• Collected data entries
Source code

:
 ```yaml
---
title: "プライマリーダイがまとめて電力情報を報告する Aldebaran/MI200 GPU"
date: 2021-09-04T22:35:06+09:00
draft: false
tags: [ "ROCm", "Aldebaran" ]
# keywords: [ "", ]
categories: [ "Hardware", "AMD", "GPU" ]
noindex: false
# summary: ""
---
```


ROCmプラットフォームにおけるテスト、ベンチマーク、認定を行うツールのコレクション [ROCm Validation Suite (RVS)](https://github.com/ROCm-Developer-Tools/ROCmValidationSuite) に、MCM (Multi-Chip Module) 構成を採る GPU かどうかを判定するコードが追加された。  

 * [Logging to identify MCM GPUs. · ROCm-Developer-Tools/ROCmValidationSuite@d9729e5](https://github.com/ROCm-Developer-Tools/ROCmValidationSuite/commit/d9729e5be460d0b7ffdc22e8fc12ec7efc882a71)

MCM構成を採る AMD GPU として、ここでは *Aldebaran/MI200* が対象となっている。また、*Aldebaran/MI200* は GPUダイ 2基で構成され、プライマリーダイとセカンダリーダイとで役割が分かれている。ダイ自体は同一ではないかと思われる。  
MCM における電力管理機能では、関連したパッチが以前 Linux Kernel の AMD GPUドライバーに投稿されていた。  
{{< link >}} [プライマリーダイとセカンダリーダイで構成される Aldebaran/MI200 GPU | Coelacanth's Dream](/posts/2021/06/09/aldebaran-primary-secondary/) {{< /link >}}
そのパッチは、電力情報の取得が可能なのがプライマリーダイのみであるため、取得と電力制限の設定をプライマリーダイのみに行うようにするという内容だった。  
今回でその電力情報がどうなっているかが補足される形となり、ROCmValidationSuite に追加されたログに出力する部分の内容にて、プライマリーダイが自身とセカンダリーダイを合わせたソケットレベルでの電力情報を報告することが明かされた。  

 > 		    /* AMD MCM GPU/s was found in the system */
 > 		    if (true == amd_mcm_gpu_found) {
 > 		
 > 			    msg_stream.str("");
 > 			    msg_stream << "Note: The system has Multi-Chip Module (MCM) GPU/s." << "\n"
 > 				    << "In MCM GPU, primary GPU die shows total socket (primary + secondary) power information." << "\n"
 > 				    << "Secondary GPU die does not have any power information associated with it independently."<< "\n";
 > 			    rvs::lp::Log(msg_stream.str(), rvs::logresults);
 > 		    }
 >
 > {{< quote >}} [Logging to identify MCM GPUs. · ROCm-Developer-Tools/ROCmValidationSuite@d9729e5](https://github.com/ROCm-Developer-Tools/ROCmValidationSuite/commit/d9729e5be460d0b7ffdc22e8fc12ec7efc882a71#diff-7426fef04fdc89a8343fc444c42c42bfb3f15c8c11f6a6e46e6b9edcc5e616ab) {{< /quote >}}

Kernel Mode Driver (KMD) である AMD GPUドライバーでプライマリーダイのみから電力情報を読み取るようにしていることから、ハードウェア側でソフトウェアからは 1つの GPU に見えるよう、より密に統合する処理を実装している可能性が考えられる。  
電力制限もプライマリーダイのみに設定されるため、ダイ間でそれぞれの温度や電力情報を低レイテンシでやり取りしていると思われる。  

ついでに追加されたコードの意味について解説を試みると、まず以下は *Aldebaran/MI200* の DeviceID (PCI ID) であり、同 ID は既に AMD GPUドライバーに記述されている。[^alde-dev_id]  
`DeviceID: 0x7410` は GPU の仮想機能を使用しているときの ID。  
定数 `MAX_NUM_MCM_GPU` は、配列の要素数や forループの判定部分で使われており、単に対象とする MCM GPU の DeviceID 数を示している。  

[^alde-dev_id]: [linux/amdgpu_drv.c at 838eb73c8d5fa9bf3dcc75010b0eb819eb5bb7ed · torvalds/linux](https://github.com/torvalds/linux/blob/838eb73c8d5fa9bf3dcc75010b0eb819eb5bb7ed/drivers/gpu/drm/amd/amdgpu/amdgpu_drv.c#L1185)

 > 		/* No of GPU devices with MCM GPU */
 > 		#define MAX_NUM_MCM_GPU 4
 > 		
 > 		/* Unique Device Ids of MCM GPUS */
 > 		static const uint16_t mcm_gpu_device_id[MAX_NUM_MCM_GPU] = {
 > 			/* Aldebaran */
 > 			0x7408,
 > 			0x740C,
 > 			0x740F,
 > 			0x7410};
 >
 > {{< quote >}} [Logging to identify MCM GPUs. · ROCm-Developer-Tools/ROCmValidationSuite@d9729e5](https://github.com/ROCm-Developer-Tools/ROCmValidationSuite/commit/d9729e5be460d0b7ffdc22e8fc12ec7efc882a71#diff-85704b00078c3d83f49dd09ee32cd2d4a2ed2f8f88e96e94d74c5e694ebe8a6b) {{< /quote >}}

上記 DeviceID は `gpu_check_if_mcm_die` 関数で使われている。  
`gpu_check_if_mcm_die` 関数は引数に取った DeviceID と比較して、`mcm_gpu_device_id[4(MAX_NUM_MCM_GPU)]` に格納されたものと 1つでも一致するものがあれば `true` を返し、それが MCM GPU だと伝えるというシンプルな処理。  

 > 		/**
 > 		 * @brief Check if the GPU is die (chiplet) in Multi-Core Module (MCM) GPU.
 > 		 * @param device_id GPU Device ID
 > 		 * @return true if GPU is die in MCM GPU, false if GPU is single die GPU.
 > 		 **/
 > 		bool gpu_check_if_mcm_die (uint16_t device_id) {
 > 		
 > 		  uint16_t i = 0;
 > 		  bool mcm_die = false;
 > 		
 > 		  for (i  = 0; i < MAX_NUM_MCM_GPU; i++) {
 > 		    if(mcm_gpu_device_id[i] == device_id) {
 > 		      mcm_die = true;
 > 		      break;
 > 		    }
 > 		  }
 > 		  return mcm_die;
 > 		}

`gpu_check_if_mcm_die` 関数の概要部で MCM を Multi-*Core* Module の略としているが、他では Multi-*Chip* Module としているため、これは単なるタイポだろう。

• WHAT IS NEEDED
Starting with the line that contains "single die GPU.", restate every line up to and including the last one above, exactly.

• RESPONSE TO THE EXERCISE
 > 		 * @return true if GPU is die in MCM GPU, false if GPU is single die GPU.
 > 		 **/
 > 		bool gpu_check_if_mcm_die (uint16_t device_id) {
 > 		
 > 		  uint16_t i = 0;
 > 		  bool mcm_die = false;
 > 		
 > 		  for (i  = 0; i < MAX_NUM_MCM_GPU; i++) {
 > 		    if(mcm_gpu_device_id[i] == device_id) {
 > 		      mcm_die = true;
 > 		      break;
 > 		    }
 > 		  }
 > 		  return mcm_die;
 > 		}

`gpu_check_if_mcm_die` 関数の概要部で MCM を Multi-*Core* Module の略としているが、他では Multi-*Chip* Module としているため、これは単なるタイポだろう。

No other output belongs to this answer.